### ACTIVITY
After finding the line containing "According to a seventh" below, please output that line and each following one through the line containing "In a preferred", exactly as written.

---------- GIVEN RECORDS

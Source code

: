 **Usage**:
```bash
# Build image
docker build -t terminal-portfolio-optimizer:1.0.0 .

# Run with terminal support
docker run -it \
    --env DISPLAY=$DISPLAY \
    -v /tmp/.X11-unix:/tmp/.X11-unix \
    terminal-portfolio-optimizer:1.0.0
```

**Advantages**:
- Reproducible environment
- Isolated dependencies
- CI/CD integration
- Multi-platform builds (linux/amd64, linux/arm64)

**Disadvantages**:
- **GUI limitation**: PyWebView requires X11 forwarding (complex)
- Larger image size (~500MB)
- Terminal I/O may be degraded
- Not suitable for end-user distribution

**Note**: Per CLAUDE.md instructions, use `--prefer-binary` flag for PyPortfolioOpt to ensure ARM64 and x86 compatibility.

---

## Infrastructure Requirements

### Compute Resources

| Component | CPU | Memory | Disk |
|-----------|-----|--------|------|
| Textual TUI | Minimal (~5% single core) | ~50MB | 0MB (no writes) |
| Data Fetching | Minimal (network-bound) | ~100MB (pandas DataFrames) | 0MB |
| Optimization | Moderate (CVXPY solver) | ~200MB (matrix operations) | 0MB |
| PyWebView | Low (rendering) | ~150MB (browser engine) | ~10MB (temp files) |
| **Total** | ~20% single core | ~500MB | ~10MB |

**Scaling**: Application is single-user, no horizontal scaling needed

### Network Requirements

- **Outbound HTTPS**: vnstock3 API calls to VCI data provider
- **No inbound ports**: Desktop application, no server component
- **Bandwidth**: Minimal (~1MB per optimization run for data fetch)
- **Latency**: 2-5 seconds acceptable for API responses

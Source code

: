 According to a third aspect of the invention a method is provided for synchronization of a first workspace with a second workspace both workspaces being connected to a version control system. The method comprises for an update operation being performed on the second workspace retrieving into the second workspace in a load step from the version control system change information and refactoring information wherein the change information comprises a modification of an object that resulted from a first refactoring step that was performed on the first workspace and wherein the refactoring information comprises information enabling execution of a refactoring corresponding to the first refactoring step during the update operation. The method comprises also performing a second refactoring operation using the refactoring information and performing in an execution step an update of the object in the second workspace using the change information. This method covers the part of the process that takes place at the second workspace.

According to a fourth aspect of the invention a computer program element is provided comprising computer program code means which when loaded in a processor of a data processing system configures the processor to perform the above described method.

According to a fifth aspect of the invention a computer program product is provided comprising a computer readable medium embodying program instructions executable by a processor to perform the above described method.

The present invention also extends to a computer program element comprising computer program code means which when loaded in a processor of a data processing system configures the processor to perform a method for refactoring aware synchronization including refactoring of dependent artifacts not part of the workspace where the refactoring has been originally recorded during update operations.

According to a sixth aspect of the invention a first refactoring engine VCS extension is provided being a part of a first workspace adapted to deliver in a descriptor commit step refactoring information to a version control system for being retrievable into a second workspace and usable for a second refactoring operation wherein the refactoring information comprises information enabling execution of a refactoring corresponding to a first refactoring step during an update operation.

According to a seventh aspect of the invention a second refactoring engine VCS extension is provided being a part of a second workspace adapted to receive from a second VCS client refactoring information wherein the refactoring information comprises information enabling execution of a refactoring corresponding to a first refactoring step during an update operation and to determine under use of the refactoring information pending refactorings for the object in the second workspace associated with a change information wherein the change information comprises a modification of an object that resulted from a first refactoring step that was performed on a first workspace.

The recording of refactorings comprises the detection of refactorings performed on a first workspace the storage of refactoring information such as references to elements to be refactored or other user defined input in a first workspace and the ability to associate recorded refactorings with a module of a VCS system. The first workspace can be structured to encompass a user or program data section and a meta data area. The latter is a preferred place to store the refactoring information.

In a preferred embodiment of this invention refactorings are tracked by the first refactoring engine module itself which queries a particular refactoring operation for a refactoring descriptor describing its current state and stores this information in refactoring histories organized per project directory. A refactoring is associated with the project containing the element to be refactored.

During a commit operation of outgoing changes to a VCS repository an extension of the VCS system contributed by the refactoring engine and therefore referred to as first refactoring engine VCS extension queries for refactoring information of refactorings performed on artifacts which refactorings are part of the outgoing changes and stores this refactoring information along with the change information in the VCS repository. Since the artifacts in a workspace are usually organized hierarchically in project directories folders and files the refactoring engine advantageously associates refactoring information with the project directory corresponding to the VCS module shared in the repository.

--------------------

### EXPECTED OUTPUT
According to a seventh aspect of the invention a second refactoring engine VCS extension is provided being a part of a second workspace adapted to receive from a second VCS client refactoring information wherein the refactoring information comprises information enabling execution of a refactoring corresponding to a first refactoring step during an update operation and to determine under use of the refactoring information pending refactorings for the object in the second workspace associated with a change information wherein the change information comprises a modification of an object that resulted from a first refactoring step that was performed on a first workspace.

The recording of refactorings comprises the detection of refactorings performed on a first workspace the storage of refactoring information such as references to elements to be refactored or other user defined input in a first workspace and the ability to associate recorded refactorings with a module of a VCS system. The first workspace can be structured to encompass a user or program data section and a meta data area. The latter is a preferred place to store the refactoring information.

In a preferred embodiment of this invention refactorings are tracked by the first refactoring engine module itself which queries a particular refactoring operation for a refactoring descriptor describing its current state and stores this information in refactoring histories organized per project directory. A refactoring is associated with the project containing the element to be refactored.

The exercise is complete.